In a way, Bank of America has done us a favor.
Consumers might gripe about fees or other practices by their bank, but generally they stay put because switching can be such a hassle. But the prospect of debit-card fees has prompted many consumers to reassess their institutions. Some will stick with their bank, but others will take the leap to another institution that's better for them financially.
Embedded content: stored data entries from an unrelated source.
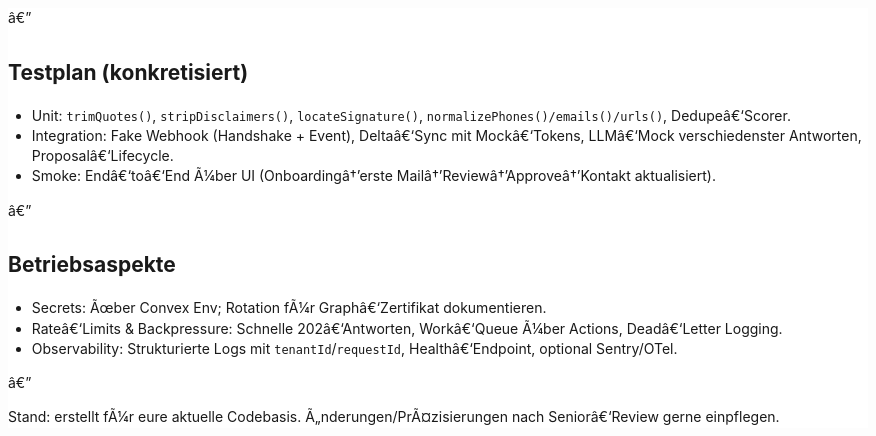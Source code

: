 â€”

## Testplan (konkretisiert)

- Unit: `trimQuotes()`, `stripDisclaimers()`, `locateSignature()`, `normalizePhones()/emails()/urls()`, Dedupeâ€‘Scorer.
- Integration: Fake Webhook (Handshake + Event), Deltaâ€‘Sync mit Mockâ€‘Tokens, LLMâ€‘Mock verschiedenster Antworten, Proposalâ€‘Lifecycle.
- Smoke: Endâ€‘toâ€‘End Ã¼ber UI (Onboardingâ†’erste Mailâ†’Reviewâ†’Approveâ†’Kontakt aktualisiert).

â€”

## Betriebsaspekte

- Secrets: Ãœber Convex Env; Rotation fÃ¼r Graphâ€‘Zertifikat dokumentieren.
- Rateâ€‘Limits & Backpressure: Schnelle 202â€‘Antworten, Workâ€‘Queue Ã¼ber Actions, Deadâ€‘Letter Logging.
- Observability: Strukturierte Logs mit `tenantId`/`requestId`, Healthâ€‘Endpoint, optional Sentry/OTel.

â€”

Stand: erstellt fÃ¼r eure aktuelle Codebasis. Ã„nderungen/PrÃ¤zisierungen nach Seniorâ€‘Review gerne einpflegen.


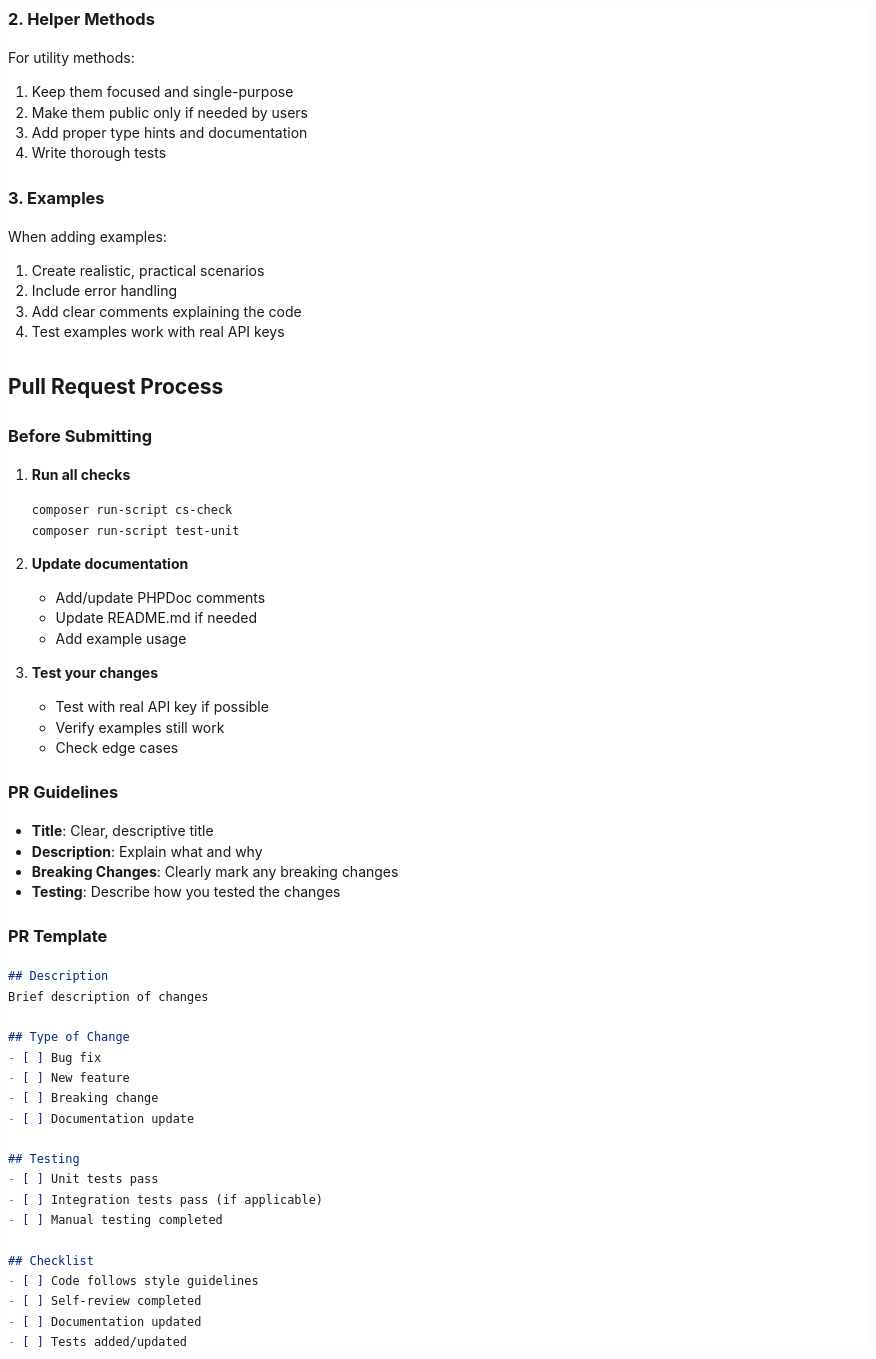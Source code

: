 ### 2. Helper Methods
For utility methods:

1. Keep them focused and single-purpose
2. Make them public only if needed by users
3. Add proper type hints and documentation
4. Write thorough tests

### 3. Examples
When adding examples:

1. Create realistic, practical scenarios
2. Include error handling
3. Add clear comments explaining the code
4. Test examples work with real API keys

## Pull Request Process

### Before Submitting
1. **Run all checks**
   ```bash
   composer run-script cs-check
   composer run-script test-unit
   ```

2. **Update documentation**
   - Add/update PHPDoc comments
   - Update README.md if needed
   - Add example usage

3. **Test your changes**
   - Test with real API key if possible
   - Verify examples still work
   - Check edge cases

### PR Guidelines
- **Title**: Clear, descriptive title
- **Description**: Explain what and why
- **Breaking Changes**: Clearly mark any breaking changes
- **Testing**: Describe how you tested the changes

### PR Template
```markdown
## Description
Brief description of changes

## Type of Change
- [ ] Bug fix
- [ ] New feature
- [ ] Breaking change
- [ ] Documentation update

## Testing
- [ ] Unit tests pass
- [ ] Integration tests pass (if applicable)
- [ ] Manual testing completed

## Checklist
- [ ] Code follows style guidelines
- [ ] Self-review completed
- [ ] Documentation updated
- [ ] Tests added/updated
```
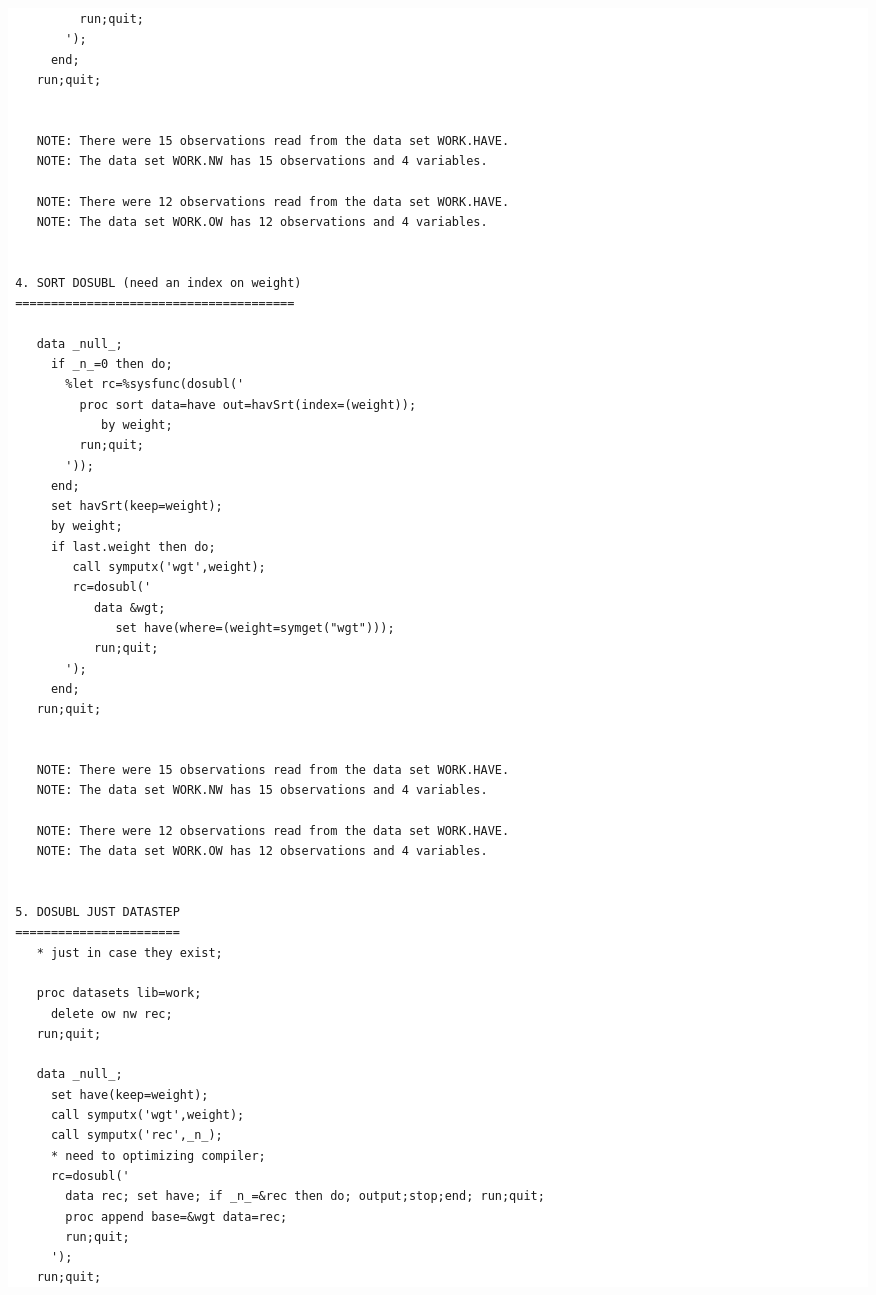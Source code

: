               run;quit;
            ');
          end;
        run;quit;


        NOTE: There were 15 observations read from the data set WORK.HAVE.
        NOTE: The data set WORK.NW has 15 observations and 4 variables.

        NOTE: There were 12 observations read from the data set WORK.HAVE.
        NOTE: The data set WORK.OW has 12 observations and 4 variables.


     4. SORT DOSUBL (need an index on weight)
     =======================================

        data _null_;
          if _n_=0 then do;
            %let rc=%sysfunc(dosubl('
              proc sort data=have out=havSrt(index=(weight));
                 by weight;
              run;quit;
            '));
          end;
          set havSrt(keep=weight);
          by weight;
          if last.weight then do;
             call symputx('wgt',weight);
             rc=dosubl('
                data &wgt;
                   set have(where=(weight=symget("wgt")));
                run;quit;
            ');
          end;
        run;quit;


        NOTE: There were 15 observations read from the data set WORK.HAVE.
        NOTE: The data set WORK.NW has 15 observations and 4 variables.

        NOTE: There were 12 observations read from the data set WORK.HAVE.
        NOTE: The data set WORK.OW has 12 observations and 4 variables.


     5. DOSUBL JUST DATASTEP
     =======================
        * just in case they exist;

        proc datasets lib=work;
          delete ow nw rec;
        run;quit;

        data _null_;
          set have(keep=weight);
          call symputx('wgt',weight);
          call symputx('rec',_n_);
          * need to optimizing compiler;
          rc=dosubl('
            data rec; set have; if _n_=&rec then do; output;stop;end; run;quit;
            proc append base=&wgt data=rec;
            run;quit;
          ');
        run;quit;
And, in any case, a review of your banking relationship is healthy.
The big banks are counting on customers not to flee once they consider the banks' wide range of products, as well as the broad network of branches and ATMs that large institutions offer.
"Customers who are considering a move to a different institution are encouraged to shop their own bank first," says Carol Kaplan, a spokeswoman with the American Bankers Association. "Just as cable and phone companies have different plans to choose from, your bank may have a new product that better meets your needs."
Nevertheless, recent weeks have been good for credit unions.
Bill Cheney, chief executive of the Credit Union National Association, says that traffic to http://www.aSmarterChoice.org, a website that helps consumers find a credit union, jumped eight-fold immediately after news of Bank of America's debit-card fee — and that interest remains high. And credit unions across the country, he says, report they are opening more accounts than a year ago.
Rob Windsor, chief executive of First Financial in Lutherville, said the federal credit union opened as many as 60 accounts in the past month, or 30 percent more than usual. New customers, he says, often cite the Bank of America fee in their decision to switch.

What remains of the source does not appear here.